» The task: The pictures in the data below are to be omitted; all else must be duplicated exactly.
- - - - - - -
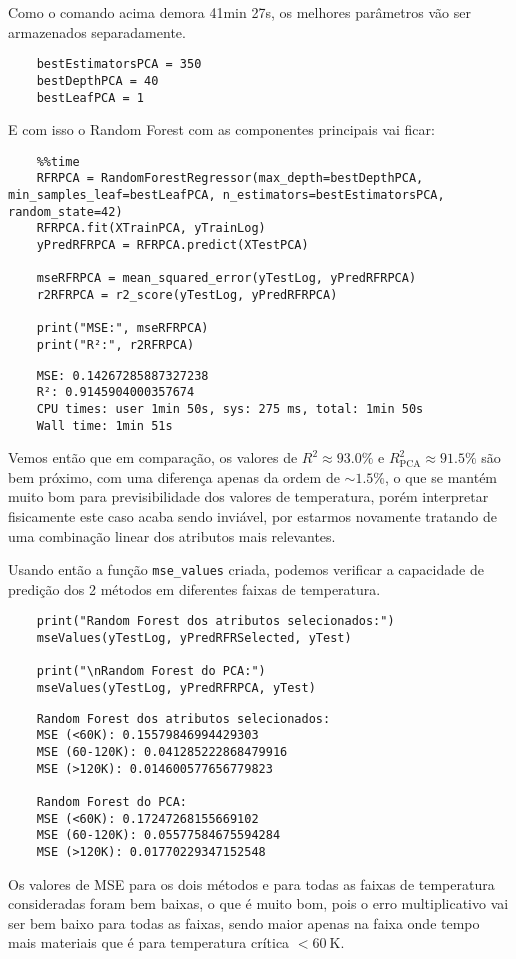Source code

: Como o comando acima demora 41min 27s, os melhores parâmetros vão ser armazenados separadamente.
\begin{longlisting}
    \begin{verbatim}
    bestEstimatorsPCA = 350
    bestDepthPCA = 40
    bestLeafPCA = 1
    \end{verbatim}
\end{longlisting}

E com isso o Random Forest com as componentes principais vai ficar:
\begin{longlisting}
    \begin{verbatim}
    %%time
    RFRPCA = RandomForestRegressor(max_depth=bestDepthPCA, min_samples_leaf=bestLeafPCA, n_estimators=bestEstimatorsPCA, random_state=42)
    RFRPCA.fit(XTrainPCA, yTrainLog)
    yPredRFRPCA = RFRPCA.predict(XTestPCA)

    mseRFRPCA = mean_squared_error(yTestLog, yPredRFRPCA)
    r2RFRPCA = r2_score(yTestLog, yPredRFRPCA)

    print("MSE:", mseRFRPCA)
    print("R²:", r2RFRPCA)
    \end{verbatim}
\end{longlisting}
\begin{verbatim}
    MSE: 0.14267285887327238
    R²: 0.9145904000357674
    CPU times: user 1min 50s, sys: 275 ms, total: 1min 50s
    Wall time: 1min 51s
\end{verbatim}

Vemos então que em comparação, os valores de $R^{2} \approx 93.0\%$ e $R^{2}_{\text{PCA}} \approx 91.5\%$ são bem próximo, com uma diferença apenas da ordem de $\sim 1.5\%$, o que se mantém muito bom para previsibilidade dos valores de temperatura, porém interpretar fisicamente este caso acaba sendo inviável, por estarmos novamente tratando de uma combinação linear dos atributos mais relevantes.

Usando então a função \verb|mse_values| criada, podemos verificar a capacidade de predição dos 2 métodos em diferentes faixas de temperatura.
\begin{longlisting}
    \begin{verbatim}
    print("Random Forest dos atributos selecionados:")
    mseValues(yTestLog, yPredRFRSelected, yTest)

    print("\nRandom Forest do PCA:")
    mseValues(yTestLog, yPredRFRPCA, yTest)
    \end{verbatim}
\end{longlisting}
\begin{verbatim}
    Random Forest dos atributos selecionados:
    MSE (<60K): 0.15579846994429303
    MSE (60-120K): 0.041285222868479916
    MSE (>120K): 0.014600577656779823

    Random Forest do PCA:
    MSE (<60K): 0.17247268155669102
    MSE (60-120K): 0.05577584675594284
    MSE (>120K): 0.01770229347152548
\end{verbatim}

Os valores de MSE para os dois métodos e para todas as faixas de temperatura consideradas foram bem baixas, o que é muito bom, pois o erro multiplicativo vai ser bem baixo para todas as faixas, sendo maior apenas na faixa onde tempo mais materiais que é para temperatura crítica $<60~\text{K}$.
- - - - - - -
» Solution to this task:
Source code

: Como o comando acima demora 41min 27s, os melhores parâmetros vão ser armazenados separadamente.
\begin{longlisting}
    \begin{verbatim}
    bestEstimatorsPCA = 350
    bestDepthPCA = 40
    bestLeafPCA = 1
    \end{verbatim}
\end{longlisting}

E com isso o Random Forest com as componentes principais vai ficar:
\begin{longlisting}
    \begin{verbatim}
    %%time
    RFRPCA = RandomForestRegressor(max_depth=bestDepthPCA, min_samples_leaf=bestLeafPCA, n_estimators=bestEstimatorsPCA, random_state=42)
    RFRPCA.fit(XTrainPCA, yTrainLog)
    yPredRFRPCA = RFRPCA.predict(XTestPCA)

    mseRFRPCA = mean_squared_error(yTestLog, yPredRFRPCA)
    r2RFRPCA = r2_score(yTestLog, yPredRFRPCA)

    print("MSE:", mseRFRPCA)
    print("R²:", r2RFRPCA)
    \end{verbatim}
\end{longlisting}
\begin{verbatim}
    MSE: 0.14267285887327238
    R²: 0.9145904000357674
    CPU times: user 1min 50s, sys: 275 ms, total: 1min 50s
    Wall time: 1min 51s
\end{verbatim}

Vemos então que em comparação, os valores de $R^{2} \approx 93.0\%$ e $R^{2}_{\text{PCA}} \approx 91.5\%$ são bem próximo, com uma diferença apenas da ordem de $\sim 1.5\%$, o que se mantém muito bom para previsibilidade dos valores de temperatura, porém interpretar fisicamente este caso acaba sendo inviável, por estarmos novamente tratando de uma combinação linear dos atributos mais relevantes.

Usando então a função \verb|mse_values| criada, podemos verificar a capacidade de predição dos 2 métodos em diferentes faixas de temperatura.
\begin{longlisting}
    \begin{verbatim}
    print("Random Forest dos atributos selecionados:")
    mseValues(yTestLog, yPredRFRSelected, yTest)

    print("\nRandom Forest do PCA:")
    mseValues(yTestLog, yPredRFRPCA, yTest)
    \end{verbatim}
\end{longlisting}
\begin{verbatim}
    Random Forest dos atributos selecionados:
    MSE (<60K): 0.15579846994429303
    MSE (60-120K): 0.041285222868479916
    MSE (>120K): 0.014600577656779823

    Random Forest do PCA:
    MSE (<60K): 0.17247268155669102
    MSE (60-120K): 0.05577584675594284
    MSE (>120K): 0.01770229347152548
\end{verbatim}

Os valores de MSE para os dois métodos e para todas as faixas de temperatura consideradas foram bem baixas, o que é muito bom, pois o erro multiplicativo vai ser bem baixo para todas as faixas, sendo maior apenas na faixa onde tempo mais materiais que é para temperatura crítica $<60~\text{K}$.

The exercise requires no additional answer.